The Eleventh Hour. (100 years on)

Posted at 11am: 11th November 2014: 100 years after the end of World War One

 

11 hour of the 11th day of the 11th month. we will remember them.

11 hour of the 11th day of the 11th month. we will remember them.

On the eleventh hour of the eleventh day, of the eleventh month we will remember them. It is a saying that has resounded deeply within me for all of my life, and it is a good thing, because that one simple line carries the hopes and dreams of every man, woman, and child that lost their lives as part of one of the many conflicts that has scarred the life of mankind.

Today once again we mark the moment of the ending of World War One, later named the “Great War” and we stand together in silence as we remember that horrendous event that took the lives of so many of our young, and we remember them, and every life lost in conflicts around the globe since.

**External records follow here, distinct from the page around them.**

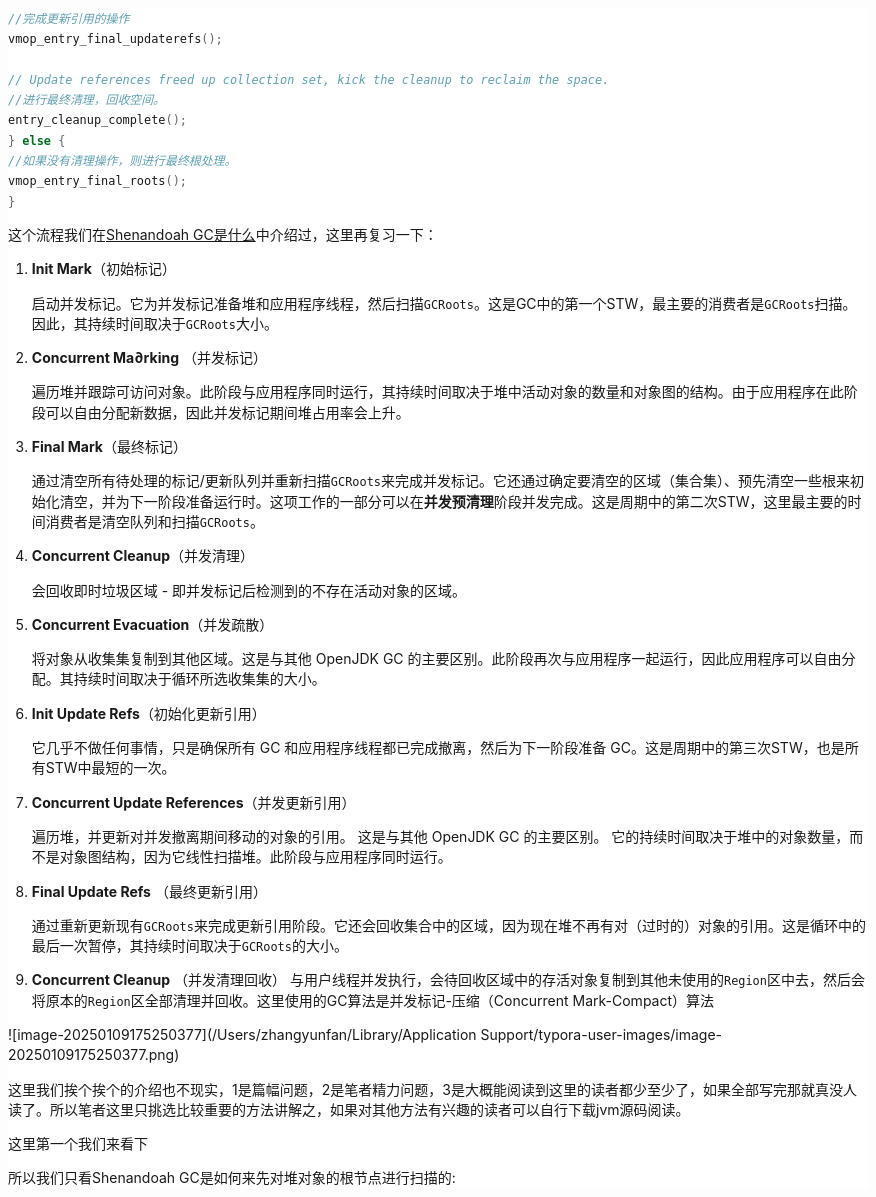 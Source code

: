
 ```c++
//完成更新引用的操作
vmop_entry_final_updaterefs();

// Update references freed up collection set, kick the cleanup to reclaim the space.
//进行最终清理，回收空间。
entry_cleanup_complete();
} else {
//如果没有清理操作，则进行最终根处理。
vmop_entry_final_roots();
}
```

这个流程我们在[Shenandoah GC是什么](https://mp.weixin.qq.com/s/aaQhPkUp86zSdMCGSrzcIQ)中介绍过，这里再复习一下：

1. **Init Mark**（初始标记） 

   启动并发标记。它为并发标记准备堆和应用程序线程，然后扫描`GCRoots`。这是GC中的第一个STW，最主要的消费者是`GCRoots`扫描。因此，其持续时间取决于`GCRoots`大小。

2. **Concurrent Ma∂rking** （并发标记）

   遍历堆并跟踪可访问对象。此阶段与应用程序同时运行，其持续时间取决于堆中活动对象的数量和对象图的结构。由于应用程序在此阶段可以自由分配新数据，因此并发标记期间堆占用率会上升。

3. **Final Mark**（最终标记）

   通过清空所有待处理的标记/更新队列并重新扫描`GCRoots`来完成并发标记。它还通过确定要清空的区域（集合集）、预先清空一些根来初始化清空，并为下一阶段准备运行时。这项工作的一部分可以在**并发预清理**阶段并发完成。这是周期中的第二次STW，这里最主要的时间消费者是清空队列和扫描`GCRoots`。 

4. **Concurrent Cleanup**（并发清理）

   会回收即时垃圾区域 - 即并发标记后检测到的不存在活动对象的区域。

5. **Concurrent Evacuation**（并发疏散）

   将对象从收集集复制到其他区域。这是与其他 OpenJDK GC 的主要区别。此阶段再次与应用程序一起运行，因此应用程序可以自由分配。其持续时间取决于循环所选收集集的大小。

6. **Init Update Refs**（初始化更新引用）

   它几乎不做任何事情，只是确保所有 GC 和应用程序线程都已完成撤离，然后为下一阶段准备 GC。这是周期中的第三次STW，也是所有STW中最短的一次。

7. **Concurrent Update References**（并发更新引用）

   遍历堆，并更新对并发撤离期间移动的对象的引用。 这是与其他 OpenJDK GC 的主要区别。 它的持续时间取决于堆中的对象数量，而不是对象图结构，因为它线性扫描堆。此阶段与应用程序同时运行。

8. **Final Update Refs** （最终更新引用）

   通过重新更新现有`GCRoots`来完成更新引用阶段。它还会回收集合中的区域，因为现在堆不再有对（过时的）对象的引用。这是循环中的最后一次暂停，其持续时间取决于`GCRoots`的大小。

9. **Concurrent Cleanup** （并发清理回收）
   与用户线程并发执行，会待回收区域中的存活对象复制到其他未使用的`Region`区中去，然后会将原本的`Region`区全部清理并回收。这里使用的GC算法是并发标记-压缩（Concurrent Mark-Compact）算法

![image-20250109175250377](/Users/zhangyunfan/Library/Application Support/typora-user-images/image-20250109175250377.png)

这里我们挨个挨个的介绍也不现实，1是篇幅问题，2是笔者精力问题，3是大概能阅读到这里的读者都少至少了，如果全部写完那就真没人读了。所以笔者这里只挑选比较重要的方法讲解之，如果对其他方法有兴趣的读者可以自行下载jvm源码阅读。

这里第一个我们来看下

所以我们只看Shenandoah GC是如何来先对堆对象的根节点进行扫描的:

Think about that… Every life lost around the globe in conflicts since

Today it is 2014, exactly 100 years since the first world war. A war that witnessed the scenes of carnage and slaughter on a scale unprecedented in the modern era. Whole towns of our youngest stood together terrified and in many cases unable to talk or move, as they waited for the whistles that would take them over the walls of the trenches into a landscape of terror and carnage no one person should ever have to witness, to be cut down and trampled into the mud within the first one hundred yards of their defensive line.

They died for us… yes you sat reading this on your computer, phone or tablet. They believed in honour, they understood respect, and more than anything else, they alone made a choice based on their belief that we all should be given the right to be free. I often wonder as they felt the cold grip of death touch them, if they felt that the sacrifice they made felt like it was worth it?

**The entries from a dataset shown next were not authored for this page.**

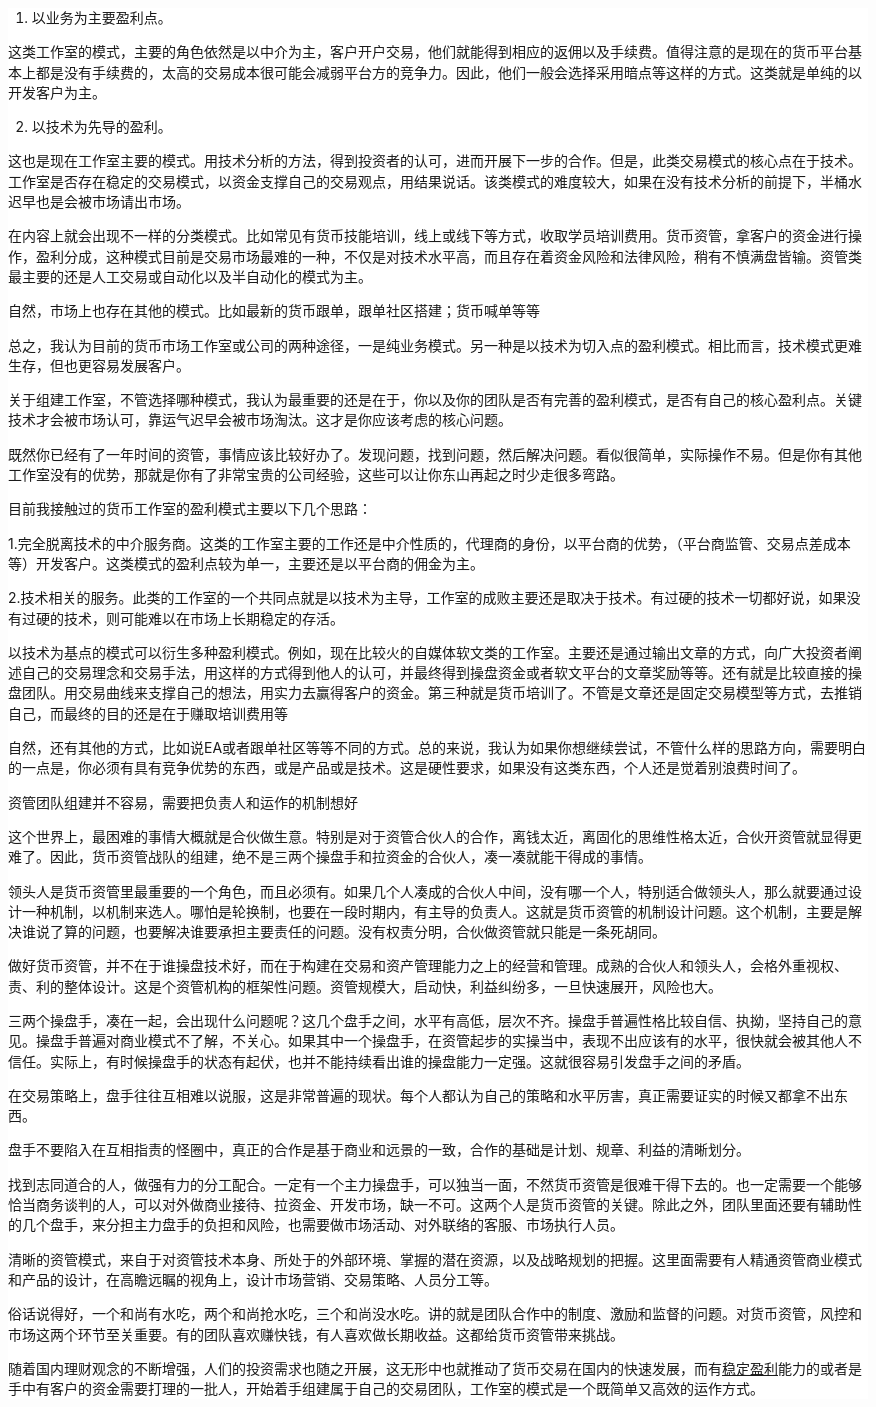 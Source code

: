 1. 以业务为主要盈利点。

这类工作室的模式，主要的角色依然是以中介为主，客户开户交易，他们就能得到相应的返佣以及手续费。值得注意的是现在的货币平台基本上都是没有手续费的，太高的交易成本很可能会减弱平台方的竞争力。因此，他们一般会选择采用暗点等这样的方式。这类就是单纯的以开发客户为主。

2. 以技术为先导的盈利。

这也是现在工作室主要的模式。用技术分析的方法，得到投资者的认可，进而开展下一步的合作。但是，此类交易模式的核心点在于技术。工作室是否存在稳定的交易模式，以资金支撑自己的交易观点，用结果说话。该类模式的难度较大，如果在没有技术分析的前提下，半桶水迟早也是会被市场请出市场。

在内容上就会出现不一样的分类模式。比如常见有货币技能培训，线上或线下等方式，收取学员培训费用。货币资管，拿客户的资金进行操作，盈利分成，这种模式目前是交易市场最难的一种，不仅是对技术水平高，而且存在着资金风险和法律风险，稍有不慎满盘皆输。资管类最主要的还是人工交易或自动化以及半自动化的模式为主。

自然，市场上也存在其他的模式。比如最新的货币跟单，跟单社区搭建；货币喊单等等

总之，我认为目前的货币市场工作室或公司的两种途径，一是纯业务模式。另一种是以技术为切入点的盈利模式。相比而言，技术模式更难生存，但也更容易发展客户。

关于组建工作室，不管选择哪种模式，我认为最重要的还是在于，你以及你的团队是否有完善的盈利模式，是否有自己的核心盈利点。关键技术才会被市场认可，靠运气迟早会被市场淘汰。这才是你应该考虑的核心问题。

既然你已经有了一年时间的资管，事情应该比较好办了。发现问题，找到问题，然后解决问题。看似很简单，实际操作不易。但是你有其他工作室没有的优势，那就是你有了非常宝贵的公司经验，这些可以让你东山再起之时少走很多弯路。

目前我接触过的货币工作室的盈利模式主要以下几个思路：

1.完全脱离技术的中介服务商。这类的工作室主要的工作还是中介性质的，代理商的身份，以平台商的优势，（平台商监管、交易点差成本等）开发客户。这类模式的盈利点较为单一，主要还是以平台商的佣金为主。

2.技术相关的服务。此类的工作室的一个共同点就是以技术为主导，工作室的成败主要还是取决于技术。有过硬的技术一切都好说，如果没有过硬的技术，则可能难以在市场上长期稳定的存活。

以技术为基点的模式可以衍生多种盈利模式。例如，现在比较火的自媒体软文类的工作室。主要还是通过输出文章的方式，向广大投资者阐述自己的交易理念和交易手法，用这样的方式得到他人的认可，并最终得到操盘资金或者软文平台的文章奖励等等。还有就是比较直接的操盘团队。用交易曲线来支撑自己的想法，用实力去赢得客户的资金。第三种就是货币培训了。不管是文章还是固定交易模型等方式，去推销自己，而最终的目的还是在于赚取培训费用等

自然，还有其他的方式，比如说EA或者跟单社区等等不同的方式。总的来说，我认为如果你想继续尝试，不管什么样的思路方向，需要明白的一点是，你必须有具有竞争优势的东西，或是产品或是技术。这是硬性要求，如果没有这类东西，个人还是觉着别浪费时间了。

资管团队组建并不容易，需要把负责人和运作的机制想好

这个世界上，最困难的事情大概就是合伙做生意。特别是对于资管合伙人的合作，离钱太近，离固化的思维性格太近，合伙开资管就显得更难了。因此，货币资管战队的组建，绝不是三两个操盘手和拉资金的合伙人，凑一凑就能干得成的事情。

领头人是货币资管里最重要的一个角色，而且必须有。如果几个人凑成的合伙人中间，没有哪一个人，特别适合做领头人，那么就要通过设计一种机制，以机制来选人。哪怕是轮换制，也要在一段时期内，有主导的负责人。这就是货币资管的机制设计问题。这个机制，主要是解决谁说了算的问题，也要解决谁要承担主要责任的问题。没有权责分明，合伙做资管就只能是一条死胡同。

做好货币资管，并不在于谁操盘技术好，而在于构建在交易和资产管理能力之上的经营和管理。成熟的合伙人和领头人，会格外重视权、责、利的整体设计。这是个资管机构的框架性问题。资管规模大，启动快，利益纠纷多，一旦快速展开，风险也大。

三两个操盘手，凑在一起，会出现什么问题呢？这几个盘手之间，水平有高低，层次不齐。操盘手普遍性格比较自信、执拗，坚持自己的意见。操盘手普遍对商业模式不了解，不关心。如果其中一个操盘手，在资管起步的实操当中，表现不出应该有的水平，很快就会被其他人不信任。实际上，有时候操盘手的状态有起伏，也并不能持续看出谁的操盘能力一定强。这就很容易引发盘手之间的矛盾。

在交易策略上，盘手往往互相难以说服，这是非常普遍的现状。每个人都认为自己的策略和水平厉害，真正需要证实的时候又都拿不出东西。

盘手不要陷入在互相指责的怪圈中，真正的合作是基于商业和远景的一致，合作的基础是计划、规章、利益的清晰划分。

找到志同道合的人，做强有力的分工配合。一定有一个主力操盘手，可以独当一面，不然货币资管是很难干得下去的。也一定需要一个能够恰当商务谈判的人，可以对外做商业接待、拉资金、开发市场，缺一不可。这两个人是货币资管的关键。除此之外，团队里面还要有辅助性的几个盘手，来分担主力盘手的负担和风险，也需要做市场活动、对外联络的客服、市场执行人员。

清晰的资管模式，来自于对资管技术本身、所处于的外部环境、掌握的潜在资源，以及战略规划的把握。这里面需要有人精通资管商业模式和产品的设计，在高瞻远瞩的视角上，设计市场营销、交易策略、人员分工等。

俗话说得好，一个和尚有水吃，两个和尚抢水吃，三个和尚没水吃。讲的就是团队合作中的制度、激励和监督的问题。对货币资管，风控和市场这两个环节至关重要。有的团队喜欢赚快钱，有人喜欢做长期收益。这都给货币资管带来挑战。

随着国内理财观念的不断增强，人们的投资需求也随之开展，这无形中也就推动了货币交易在国内的快速发展，而有[稳定盈利](https://funstoutiao.com/conditions-for-stable-profit.html)能力的或者是手中有客户的资金需要打理的一批人，开始着手组建属于自己的交易团队，工作室的模式是一个既简单又高效的运作方式。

Do you think as they lay there covered in blood dying in the mud, as the world around them screamed with the fear and the explosions of that moment of horror, they were comforted to know that the world that came after would be a better place, where man had learned enough to ensure something so terrible would never happen again?

I have taken part in many remembrance events in my life; I stood silently watching the faces of those old soldiers who carry that same haunted expression as the bugle sounds. I have witnessed the tears, as the memory of those times returns, and those individual moments of lost friends and heartbreak return again to the minds of those men who came back from war, forever changed, after seeing the horrors of combat. Ask any of them stood there proud that they played a part in something which was supposed to build a better world, if they want more conflicts in the world, I have, and I have never met any that want another world war, or war of any kind, what they want is for their sacrifice to have meant something.

The fact that there was a second world war, a Korean war, a Vietnam, or any of the many that has followed must feel like the biggest smack in the face to them, because they all agree on one single thing, they wanted their war to be the last.

I have never met a single parent who wants their children to die, and yet today we are still sending our young sons to face an enemy chosen by our governments, I cannot help but feel we have learned nothing in 100 years. We gather once a year and tell our young to wear the poppy of pride, and shed a tear for those who have fallen, and yet the list of those who die for us grows ever longer, it feels insulting to those who gave up everything, and has started to feel more like a pageant, than what it should be, a true and honest mark of respect, for the sacrifice those brave young men have made for our sakes. It should stand for more than just the assembly of officials with their political motivations, who gather around a stone monument and lay a wreath before it, in a routine show of mock gratitude, because until our leaders chose to walk the path of peace, their actions are false, and I feel strongly they disgrace the sacrifice made by those brave few.

We have learned nothing… our leaders have chosen ambition and capital gains above everything, and our freedoms as people have been slowly subverted. We do not live in a changed world, we are still surrounded by conflict, and where we do not fight, we sell our arms to the highest bidder. We arm factions and call them friends, who later become our enemies, and then we arm another faction to kill them and call them friend, only to once again label them enemy at a later date. We praise the capital we raise and spend yet more to create more aggressive weapons, and all the while those who died to create a better world lie silently sleeping unaware that to the leaders of this world, their sacrifice taught them nothing… its disgraceful and disrespectful.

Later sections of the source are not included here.